■ ACTIVITY
Check each line of the records below and collect those holding "delta".

■ DATA IN THIS EXERCISE
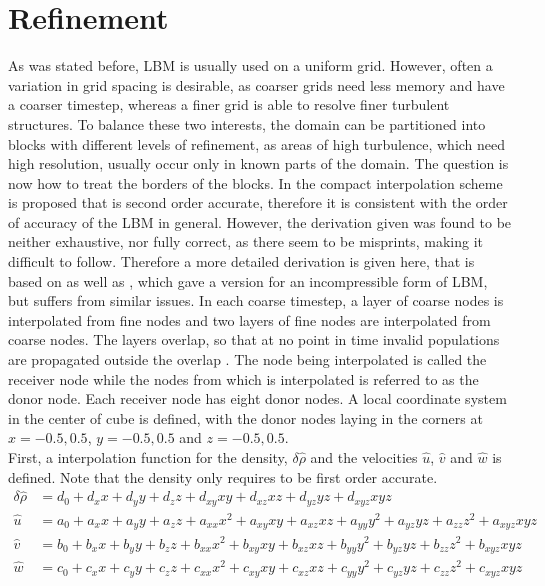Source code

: \section{Refinement}
\label{app:refinement}
As was stated before, LBM is usually used on a uniform grid. However, often a variation in grid spacing is desirable, as coarser grids need less memory and have a coarser timestep, whereas a finer grid is able to resolve finer turbulent structures. To balance these two interests, the domain can be partitioned into blocks with different levels of refinement, as areas of high turbulence, which need high resolution, usually occur only in known parts of the domain. The question is now how to treat the borders of the blocks. In \cite{schonherr_towards_2015} the compact interpolation scheme is proposed that is second order accurate, therefore it is consistent with the order of accuracy of the LBM in general. However, the derivation given was found to be neither exhaustive, nor fully correct, as there seem to be misprints, making it difficult to follow. Therefore a more detailed derivation is given here, that is based on \cite{schonherr_towards_2015} as well as \cite{kutscher_multiscale_2019}, which gave a version for an incompressible form of LBM, but suffers from similar issues. In each coarse timestep, a layer of coarse nodes is interpolated from fine nodes and two layers of fine nodes are interpolated from coarse nodes. The layers overlap, so that at no point in time invalid populations are propagated outside the overlap \cite{schonherr_towards_2015}. The node being interpolated is called the receiver node while the nodes from which is interpolated is referred to as the donor node. Each receiver node has eight donor nodes. A local coordinate system in the center of cube is defined, with the donor nodes laying in the corners at $x={-0.5, 0.5}$, $y={-0.5,0.5}$ and $z={-0.5,0.5}$. \\First, a interpolation function for the density, $\delta \hat{\rho}$ and the velocities $\hat{u}$, $\hat{v}$ and $\hat{w}$ is defined. Note that the density only requires to be first order accurate.
\begin{align}
	 \delta \hat{\rho} &= d_0 + d_x x + d_y y + d_z z + d_{xy}xy + d_{xz}xz + d_{yz}yz + d_{xyz}xyz \\
	\hat{u} &= a_0 + a_x x + a_y y + a_z z + a_{xx} x^2 + a_{xy} xy + a_{xz} xz + a_{yy} y^2 + a_{yz} yz + a_{zz} z^2 + a_{xyz}xyz \\
	\hat{v} &= b_0 + b_x x + b_y y + b_z z + b_{xx} x^2 + b_{xy} xy + b_{xz} xz + b_{yy} y^2 + b_{yz} yz + b_{zz} z^2 + b_{xyz}xyz \\
	\hat{w} &= c_0 + c_x x + c_y y + c_z z + c_{xx} x^2 + c_{xy} xy + c_{xz} xz + c_{yy} y^2 + c_{yz} yz + c_{zz} z^2 + c_{xyz}xyz
\end{align}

■ SOLUTION
As was stated before, LBM is usually used on a uniform grid. However, often a variation in grid spacing is desirable, as coarser grids need less memory and have a coarser timestep, whereas a finer grid is able to resolve finer turbulent structures. To balance these two interests, the domain can be partitioned into blocks with different levels of refinement, as areas of high turbulence, which need high resolution, usually occur only in known parts of the domain. The question is now how to treat the borders of the blocks. In \cite{schonherr_towards_2015} the compact interpolation scheme is proposed that is second order accurate, therefore it is consistent with the order of accuracy of the LBM in general. However, the derivation given was found to be neither exhaustive, nor fully correct, as there seem to be misprints, making it difficult to follow. Therefore a more detailed derivation is given here, that is based on \cite{schonherr_towards_2015} as well as \cite{kutscher_multiscale_2019}, which gave a version for an incompressible form of LBM, but suffers from similar issues. In each coarse timestep, a layer of coarse nodes is interpolated from fine nodes and two layers of fine nodes are interpolated from coarse nodes. The layers overlap, so that at no point in time invalid populations are propagated outside the overlap \cite{schonherr_towards_2015}. The node being interpolated is called the receiver node while the nodes from which is interpolated is referred to as the donor node. Each receiver node has eight donor nodes. A local coordinate system in the center of cube is defined, with the donor nodes laying in the corners at $x={-0.5, 0.5}$, $y={-0.5,0.5}$ and $z={-0.5,0.5}$. \\First, a interpolation function for the density, $\delta \hat{\rho}$ and the velocities $\hat{u}$, $\hat{v}$ and $\hat{w}$ is defined. Note that the density only requires to be first order accurate.
	 \delta \hat{\rho} &= d_0 + d_x x + d_y y + d_z z + d_{xy}xy + d_{xz}xz + d_{yz}yz + d_{xyz}xyz \\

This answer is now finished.